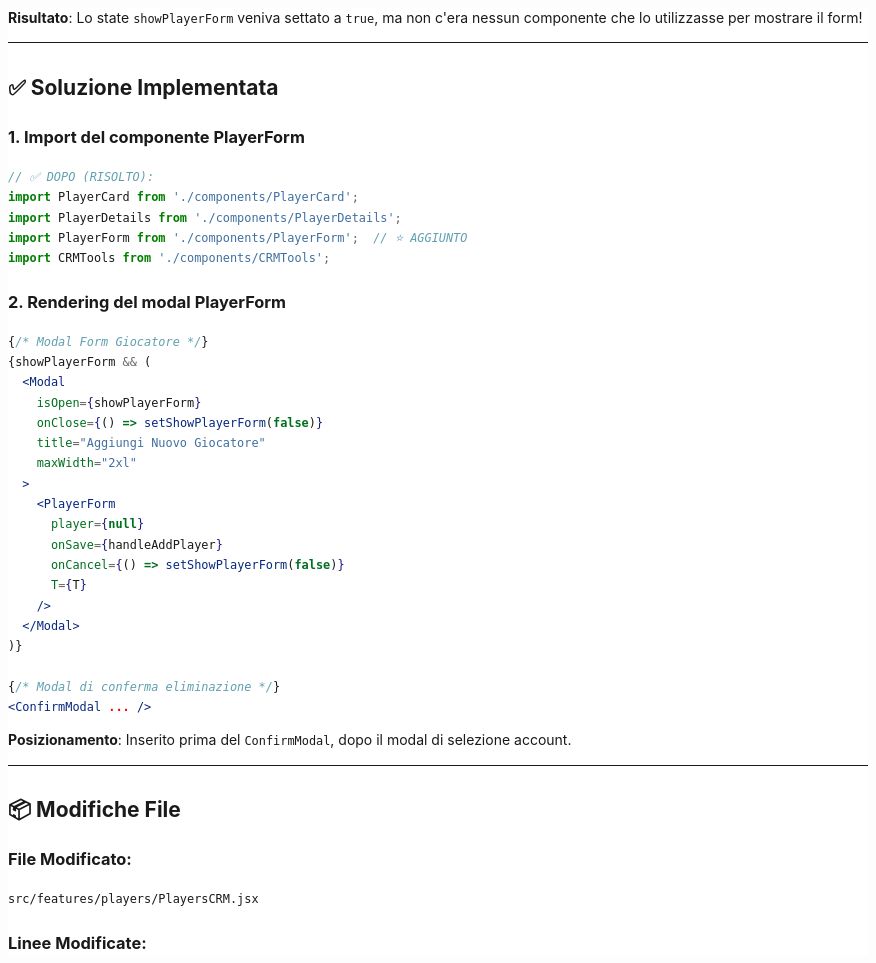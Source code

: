 **Risultato**: Lo state `showPlayerForm` veniva settato a `true`, ma non c'era nessun componente che lo utilizzasse per mostrare il form!

---

## ✅ Soluzione Implementata

### 1. Import del componente PlayerForm

```jsx
// ✅ DOPO (RISOLTO):
import PlayerCard from './components/PlayerCard';
import PlayerDetails from './components/PlayerDetails';
import PlayerForm from './components/PlayerForm';  // ⭐ AGGIUNTO
import CRMTools from './components/CRMTools';
```

### 2. Rendering del modal PlayerForm

```jsx
{/* Modal Form Giocatore */}
{showPlayerForm && (
  <Modal
    isOpen={showPlayerForm}
    onClose={() => setShowPlayerForm(false)}
    title="Aggiungi Nuovo Giocatore"
    maxWidth="2xl"
  >
    <PlayerForm
      player={null}
      onSave={handleAddPlayer}
      onCancel={() => setShowPlayerForm(false)}
      T={T}
    />
  </Modal>
)}

{/* Modal di conferma eliminazione */}
<ConfirmModal ... />
```

**Posizionamento**: Inserito prima del `ConfirmModal`, dopo il modal di selezione account.

---

## 📦 Modifiche File

### File Modificato:
```
src/features/players/PlayersCRM.jsx
```

### Linee Modificate:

- - - - -

• PROBLEM DESCRIPTION
Images are to be excluded, and each record above written out word for word.

• RESULT
Source code

: **Risultato**: Lo state `showPlayerForm` veniva settato a `true`, ma non c'era nessun componente che lo utilizzasse per mostrare il form!

---

## ✅ Soluzione Implementata

### 1. Import del componente PlayerForm

```jsx
// ✅ DOPO (RISOLTO):
import PlayerCard from './components/PlayerCard';
import PlayerDetails from './components/PlayerDetails';
import PlayerForm from './components/PlayerForm';  // ⭐ AGGIUNTO
import CRMTools from './components/CRMTools';
```

### 2. Rendering del modal PlayerForm

```jsx
{/* Modal Form Giocatore */}
{showPlayerForm && (
  <Modal
    isOpen={showPlayerForm}
    onClose={() => setShowPlayerForm(false)}
    title="Aggiungi Nuovo Giocatore"
    maxWidth="2xl"
  >
    <PlayerForm
      player={null}
      onSave={handleAddPlayer}
      onCancel={() => setShowPlayerForm(false)}
      T={T}
    />
  </Modal>
)}

{/* Modal di conferma eliminazione */}
<ConfirmModal ... />
```

**Posizionamento**: Inserito prima del `ConfirmModal`, dopo il modal di selezione account.

---

## 📦 Modifiche File

### File Modificato:
```
src/features/players/PlayersCRM.jsx
```

### Linee Modificate:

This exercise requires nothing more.